Chisholm represented New York's Bedford-Stuyvesant section of Brooklyn, the area that inspired RFK to work towards social justice and become a champion of the African-American cause. Matsui was born in a Japanese internment camp and represented Sacramento for decades. In 1988, he helped shepherd the Japanese-American Redress Act through Congress, in which the government formally apologized for the World War II internment program and offered token compensation to victims. Matsui was also head of the DCCC in this year's ill-fated attempt to regain power in the US House of Representatives (where Democrats have been out of power for a decade now).
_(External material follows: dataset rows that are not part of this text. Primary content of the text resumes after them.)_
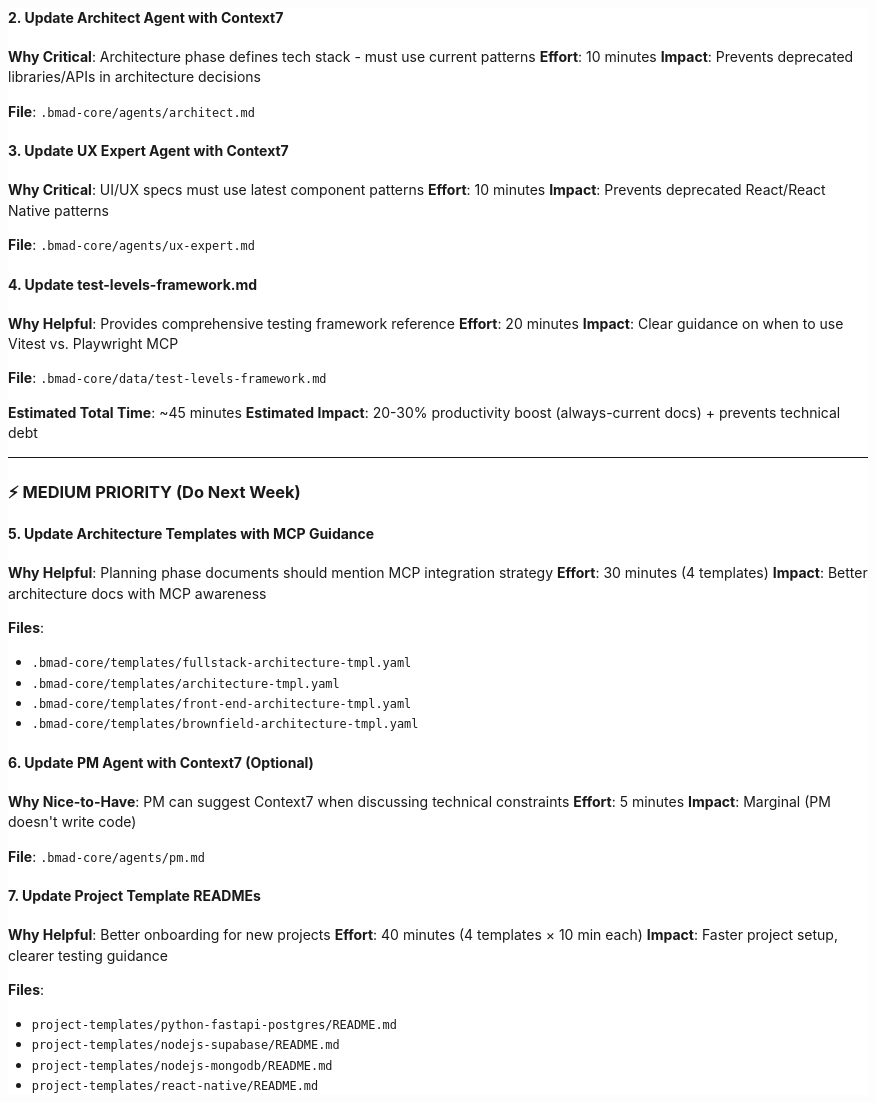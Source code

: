 #### 2. Update Architect Agent with Context7
**Why Critical**: Architecture phase defines tech stack - must use current patterns
**Effort**: 10 minutes
**Impact**: Prevents deprecated libraries/APIs in architecture decisions

**File**: `.bmad-core/agents/architect.md`

#### 3. Update UX Expert Agent with Context7
**Why Critical**: UI/UX specs must use latest component patterns
**Effort**: 10 minutes
**Impact**: Prevents deprecated React/React Native patterns

**File**: `.bmad-core/agents/ux-expert.md`

#### 4. Update test-levels-framework.md
**Why Helpful**: Provides comprehensive testing framework reference
**Effort**: 20 minutes
**Impact**: Clear guidance on when to use Vitest vs. Playwright MCP

**File**: `.bmad-core/data/test-levels-framework.md`

**Estimated Total Time**: ~45 minutes
**Estimated Impact**: 20-30% productivity boost (always-current docs) + prevents technical debt

---

### ⚡ MEDIUM PRIORITY (Do Next Week)

#### 5. Update Architecture Templates with MCP Guidance
**Why Helpful**: Planning phase documents should mention MCP integration strategy
**Effort**: 30 minutes (4 templates)
**Impact**: Better architecture docs with MCP awareness

**Files**:
- `.bmad-core/templates/fullstack-architecture-tmpl.yaml`
- `.bmad-core/templates/architecture-tmpl.yaml`
- `.bmad-core/templates/front-end-architecture-tmpl.yaml`
- `.bmad-core/templates/brownfield-architecture-tmpl.yaml`

#### 6. Update PM Agent with Context7 (Optional)
**Why Nice-to-Have**: PM can suggest Context7 when discussing technical constraints
**Effort**: 5 minutes
**Impact**: Marginal (PM doesn't write code)

**File**: `.bmad-core/agents/pm.md`

#### 7. Update Project Template READMEs
**Why Helpful**: Better onboarding for new projects
**Effort**: 40 minutes (4 templates × 10 min each)
**Impact**: Faster project setup, clearer testing guidance

**Files**:
- `project-templates/python-fastapi-postgres/README.md`
- `project-templates/nodejs-supabase/README.md`
- `project-templates/nodejs-mongodb/README.md`
- `project-templates/react-native/README.md`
Matsui had been battling Milo Dysplastic Disorder, a rare disorder that causes an inability of the bone marrow to produce blood products, such as red blood cells, white blood cells and platelets.

During her failed presidential bid, Chisholm went to the hospital to visit George Wallace, her rival candidate and ideological opposite, after he had been shot,— an act that appalled her followers.

"He said, `What are your people going to say?' I said: `I know what they're going to say. But I wouldn't want what happened to you to happen to anyone.' He cried and cried," she recalled.


That shows a person's character. These two people were all that was right with being liberal: they had beliefs and values which they stood up for, even if they knew they were unpopular, even with their own constituents/constituencies.